Rat appears slightly older than Mole, and is a good friend to him, helping him navigate strange and unfamiliar areas. He is polite and courteous.
Badger is solitary and can be a bit of a curmudgeon, but he is wise and cares deeply for the other animals.
Toad is very wealthy and impulsive, often getting in trouble, but loyal to his friends and affectionate.
The basic plot of Chapters 1-4 is as follows:
Chapter 1: Mole is cleaning his home, but feels drawn to the upper world. He digs up into the world above and meets Rat. They take a boat trip and Rat explains the local community to Mole.
Chapter 2: Mole and Rat take a trip by horse and carriage. They see an automobile (new and exotic technology when the novel was first published) and Toad decides he wants a car of his own. They have an accident in their cart and need to take the railway home.

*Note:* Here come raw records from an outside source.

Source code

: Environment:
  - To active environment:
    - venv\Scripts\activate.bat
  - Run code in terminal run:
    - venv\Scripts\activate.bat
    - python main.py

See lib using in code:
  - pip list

Chapter 3: Mole decides to visit Badger and the Wild Wood. He gets lost. Rat rescues him. They are caught in a storm, but manage to find Badger.
Chapter 4: Badger invites Rat and Mole into his house. They talk about Toad and Badger agrees that Toad needs his advice. Otter visits Badger as well, concerned about the welfare of Mole and Rat. Badger leads the adventurers back to the edge of the wood.